The report Opportunities for Ocean-Climate Action in the United States provides a first-ever quantification of the potential for ocean-based climate solutions in the United States. This report provides independent, non-partisan analysis to inform efforts around ocean-based climate action at the federal and state level. Jump to the webinar recording.
The report analyzes five areas of ocean-based action to mitigate climate change:
- Offshore wind and other marine renewable energy deployment such as wave and tidal power, and ocean salinity energy technology;
- Coastal “blue carbon” ecosystem protection, restoration, and cultivation;
- Decarbonizing U.S. shipping, including efforts to reduce emissions from domestic shipping between U.S. ports as well as international shipping between U.S. ports and foreign ports on American vessels through zero-emission vessels and operational measures;
- Fisheries and aquaculture efficiency improvements, including stronger fisheries management, vessel and refrigeration efficiency technology, low-emissions aquaculture operations and feeds—as well as dietary shifts toward seafood and away from meat consumption; and
- Carbon dioxide storage below the seabed through a range of technologies that capture, transport, and store carbon dioxide captured from heavy polluting sources (such as power plants)

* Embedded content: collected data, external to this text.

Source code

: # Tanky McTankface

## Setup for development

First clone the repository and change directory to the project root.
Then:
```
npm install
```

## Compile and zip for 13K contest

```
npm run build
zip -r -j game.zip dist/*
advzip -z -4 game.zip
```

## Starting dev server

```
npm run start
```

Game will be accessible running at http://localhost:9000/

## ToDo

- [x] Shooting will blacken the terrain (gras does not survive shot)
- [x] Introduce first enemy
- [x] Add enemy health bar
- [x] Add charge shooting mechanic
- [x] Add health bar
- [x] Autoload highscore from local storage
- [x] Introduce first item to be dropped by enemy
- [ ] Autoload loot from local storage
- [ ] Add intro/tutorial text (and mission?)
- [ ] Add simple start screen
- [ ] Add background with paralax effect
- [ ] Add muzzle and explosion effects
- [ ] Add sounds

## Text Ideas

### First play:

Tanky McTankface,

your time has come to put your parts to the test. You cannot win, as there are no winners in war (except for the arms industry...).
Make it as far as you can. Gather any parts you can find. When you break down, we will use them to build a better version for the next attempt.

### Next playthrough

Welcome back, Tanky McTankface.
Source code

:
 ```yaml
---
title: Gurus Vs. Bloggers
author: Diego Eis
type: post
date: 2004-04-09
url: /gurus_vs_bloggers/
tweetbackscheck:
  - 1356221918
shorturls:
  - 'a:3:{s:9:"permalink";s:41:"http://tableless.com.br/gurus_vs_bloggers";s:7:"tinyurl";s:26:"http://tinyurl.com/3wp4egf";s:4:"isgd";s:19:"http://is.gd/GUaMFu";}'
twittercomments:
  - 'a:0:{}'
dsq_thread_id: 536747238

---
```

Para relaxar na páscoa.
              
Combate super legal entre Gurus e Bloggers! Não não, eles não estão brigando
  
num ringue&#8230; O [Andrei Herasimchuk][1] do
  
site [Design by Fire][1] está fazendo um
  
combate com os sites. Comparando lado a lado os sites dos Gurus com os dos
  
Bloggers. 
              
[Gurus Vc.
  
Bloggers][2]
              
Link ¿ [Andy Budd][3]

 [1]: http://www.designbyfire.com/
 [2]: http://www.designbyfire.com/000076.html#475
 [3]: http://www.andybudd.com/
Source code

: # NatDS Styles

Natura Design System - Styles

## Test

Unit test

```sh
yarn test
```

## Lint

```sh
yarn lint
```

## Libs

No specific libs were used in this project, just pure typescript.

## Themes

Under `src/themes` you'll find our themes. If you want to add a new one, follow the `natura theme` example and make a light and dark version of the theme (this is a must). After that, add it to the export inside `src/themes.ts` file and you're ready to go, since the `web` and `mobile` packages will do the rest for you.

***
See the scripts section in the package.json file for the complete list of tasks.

The report was prepared by CEA Consulting and commissioned by the David and Lucile Packard Foundation. It provides a U.S.-level lens to build upon similar analysis conducted at the global level by the High Level Panel for a Sustainable Ocean Economy, summarized in The Ocean as a Solution to Climate Change: Five Opportunities for Action.
You can access the report here:
Key takeaways from this report include:
- Investments in ocean-based climate mitigation measures can reduce U.S. greenhouse gas emissions by up to 13.7 percent annually by 2050. This is equivalent to 90 percent of the annual greenhouse gas emissions from all passenger vehicles in the United States in 2018. Until recently, the ocean and coasts have received little consideration in policy proposals to reduce emissions despite their importance in regulating our climate and their contribution to the U.S. economy.
- Expanding offshore wind production is the most decisive investment that could be made today as it has the greatest mitigation potential of all measures modeled. Offshore wind energy alone could reduce U.S. emissions by up to eight percent over the next 30 years. Offshore wind is commercially viable today, with nearly 28,000 MW of offshore wind capacity installed globally, compared to just 42 MW in the U.S. The U.S. will need to set national targets, invest in market development, streamline the permitting and development process, assess and address cumulative impacts to the marine environment and marine species, and determine how to address competing interests and needs in order to scale offshore wind deployment.
- All mitigation measures included in this analysis have significant co-benefits for jobs, economic recovery and growth, American global competitiveness, public health, environmental justice, and the environment. By reducing air pollution, spurring economic activity in growing industries, and protecting our natural resources, these solutions, taken together, can deliver positive benefits in the form of job creation, economic growth, and environmental justice—while also reducing greenhouse gas emissions. For example, building 30 GW of offshore wind installation in the U.S. by 2030 could create 83,000 jobs annually in construction, operations, supply chain, manufacturing, and supporting industries as well as $25 billion in annual economic output.
Opportunities for ocean-climate action and associated annual mitigation potential in 2050
To achieve the required emissions reductions and put the U.S. on a lower-risk climate trajectory, mitigation and adaptation measures are needed from all sectors of the U.S. economy, including the ocean and coastal economies. Leaders and experts globally have aligned on a 1.5-degree Celsius trajectory as the scenario that presents a reasonable chance of managing climate impacts, with the 2-degrees Celsius scenario presenting a less desirable option. The 1.5-degree scenario will only be feasible if significant mitigation action is taken in the next ten years.
This report also includes recommendations on policy, research, and technology needs to make these interventions a reality. Not all ocean-based mitigation measures are at the same stage of implementation or have the same level of technical or economic viability, risk, and certainty. While some are well-established and could be rapidly scaled up today, several approaches will require significantly more research, technology development, planning, and policy support—which are ripe for investment by the public, private, and philanthropic sectors.